Workflow:DataExpert io Data engineer handbook Dimensional Data Modeling Environment Setup
| Knowledge Sources | |
|---|---|
| Domains | Data_Engineering, Data_Modeling, Docker |
| Last Updated | 2026-02-09 06:00 GMT |
Overview
End-to-end process for setting up a PostgreSQL-based development environment for dimensional and fact data modeling exercises using Docker Compose.
Description
This workflow provisions a local data engineering environment for Weeks 1 and 2 of the DataExpert.io intermediate bootcamp. It uses Docker Compose to spin up a PostgreSQL 14 database and PGAdmin web interface, automatically seeds the database with training data via a shell initialization script, and establishes connectivity through a browser-based SQL tool. The environment supports hands-on exercises in Slowly Changing Dimensions (SCD), cumulative table design, graph data modeling, fact tables, and deduplication patterns.
Usage
Execute this workflow when beginning the intermediate bootcamp curriculum and you need a pre-configured PostgreSQL environment with sample data for practicing dimensional and fact data modeling. This is the foundational setup that Weeks 1 (Dimensional Data Modeling) and 2 (Fact Data Modeling) depend upon.
Execution Steps
Step 1: Clone_Repository
Obtain the course materials by cloning the data-engineer-handbook repository from GitHub and navigating to the dimensional data modeling module directory.
Key considerations:
- SSH key authentication must be configured for GitHub access
- The target directory is the Week 1 dimensional data modeling folder
- This same environment is reused for Week 2 (Fact Data Modeling)
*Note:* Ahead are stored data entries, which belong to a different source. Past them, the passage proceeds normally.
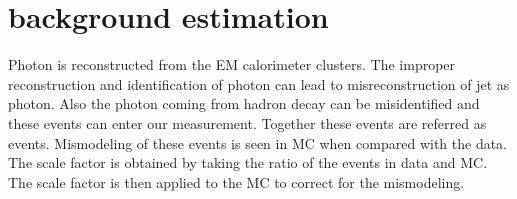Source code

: \section{\hfake background estimation}
\label{sec:background-estimation-hfake}

Photon is reconstructed from the EM calorimeter clusters. The improper reconstruction and identification of photon can lead to misreconstruction of jet as photon. Also the photon coming from hadron decay can be misidentified and these events can enter our measurement. Together these events are referred as \hfake events. Mismodeling of these events is seen in MC when compared with the data. The scale factor is obtained by taking the ratio of the \hfake events in data and MC. The scale factor is then applied to the MC to correct for the mismodeling. 


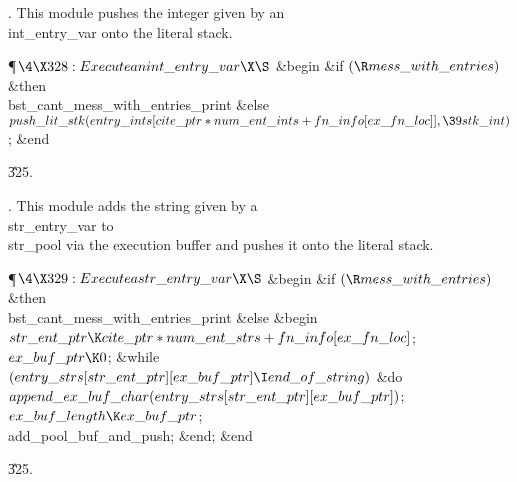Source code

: .
This module pushes the integer given by an \\{int\_entry\_var} onto the
literal stack.

\Y\P$\4\X328:Execute an \\{int\_entry\_var}\X\S$\6
\&{begin} \&{if} $(\R\\{mess\_with\_entries})$ \1\&{then}\5
\\{bst\_cant\_mess\_with\_entries\_print}\6
\4\&{else} $\\{push\_lit\_stk}(\\{entry\_ints}[\\{cite\_ptr}\ast\\{num\_ent%
\_ints}+\\{fn\_info}[\\{ex\_fn\_loc}]],\39\\{stk\_int})$;\2\6
\&{end}\par
\U325.\fi

.
This module adds the string given by a \\{str\_entry\_var} to \\{str\_pool}
via the execution buffer and pushes it onto the literal stack.

\Y\P$\4\X329:Execute a \\{str\_entry\_var}\X\S$\6
\&{begin} \&{if} $(\R\\{mess\_with\_entries})$ \1\&{then}\5
\\{bst\_cant\_mess\_with\_entries\_print}\6
\4\&{else} \&{begin} $\\{str\_ent\_ptr}\K\\{cite\_ptr}\ast\\{num\_ent%
\_strs}+\\{fn\_info}[\\{ex\_fn\_loc}]$;\6
$\\{ex\_buf\_ptr}\K0$;\6
\&{while} $(\\{entry\_strs}[\\{str\_ent\_ptr}][\\{ex\_buf\_ptr}]\I\\{end\_of%
\_string})$ \1\&{do}\6
$\\{append\_ex\_buf\_char}(\\{entry\_strs}[\\{str\_ent\_ptr}][\\{ex\_buf%
\_ptr}])$;\2\6
$\\{ex\_buf\_length}\K\\{ex\_buf\_ptr}$;\5
\\{add\_pool\_buf\_and\_push};\6
\&{end};\2\6
\&{end}\par
\U325.\fi

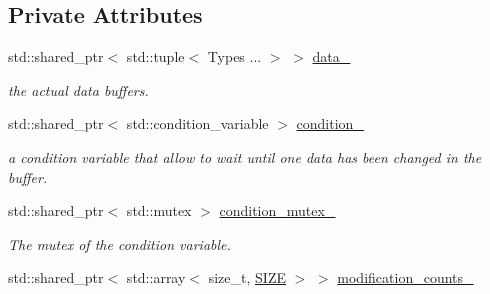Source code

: \subsection*{Private Attributes}
\begin{DoxyCompactItemize}
\item 
\mbox{\label{classreal__time__tools_1_1ThreadsafeObject_a2e73d9d8db2fd54768adfd2f67df68fb}} 
std\+::shared\+\_\+ptr$<$ std\+::tuple$<$ Types ... $>$ $>$ \hyperlink{classreal__time__tools_1_1ThreadsafeObject_a2e73d9d8db2fd54768adfd2f67df68fb}{data\+\_\+}
\begin{DoxyCompactList}\small\item\em the actual data buffers. \end{DoxyCompactList}\item 
\mbox{\label{classreal__time__tools_1_1ThreadsafeObject_a0f39feab7508852adab81ad4318f47e6}} 
std\+::shared\+\_\+ptr$<$ std\+::condition\+\_\+variable $>$ \hyperlink{classreal__time__tools_1_1ThreadsafeObject_a0f39feab7508852adab81ad4318f47e6}{condition\+\_\+}
\begin{DoxyCompactList}\small\item\em a condition variable that allow to wait until one data has been changed in the buffer. \end{DoxyCompactList}\item 
\mbox{\label{classreal__time__tools_1_1ThreadsafeObject_a202a8fd66fe64138bc0cfa35a8dd745e}} 
std\+::shared\+\_\+ptr$<$ std\+::mutex $>$ \hyperlink{classreal__time__tools_1_1ThreadsafeObject_a202a8fd66fe64138bc0cfa35a8dd745e}{condition\+\_\+mutex\+\_\+}
\begin{DoxyCompactList}\small\item\em The mutex of the condition variable. \end{DoxyCompactList}\item 
\mbox{\label{classreal__time__tools_1_1ThreadsafeObject_a20e108057d1da31ebc416d5b3577ac21}} 
std\+::shared\+\_\+ptr$<$ std\+::array$<$ size\+\_\+t, \hyperlink{classreal__time__tools_1_1ThreadsafeObject_af05c02b66f0b75ea12cde9274bc2a97d}{S\+I\+ZE} $>$ $>$ \hyperlink{classreal__time__tools_1_1ThreadsafeObject_a20e108057d1da31ebc416d5b3577ac21}{modification\+\_\+counts\+\_\+}

\end{DoxyCompactItemize}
Step 2: Configure_Environment
Create environment configuration by copying the provided template file. This file defines credentials for PostgreSQL and PGAdmin services, including database name, user, password, container name, and port mappings.
Key considerations:
- The .env file stores credentials used by both PostgreSQL and PGAdmin containers
- Default credentials are postgres/postgres for the database
- PGAdmin defaults to postgres@postgres.com as the admin email
- The .env file must exist before Docker Compose can start
Step 3: Start_Docker_Services
Launch the PostgreSQL and PGAdmin containers using Docker Compose. The compose file defines two services: a PostgreSQL 14 instance with persistent volume storage and a PGAdmin 4 web interface. The PostgreSQL container mounts the data dump and init script into the Docker entrypoint directory for automatic initialization.
What happens:
- PostgreSQL 14 container starts on port 5432 (configurable via HOST_PORT)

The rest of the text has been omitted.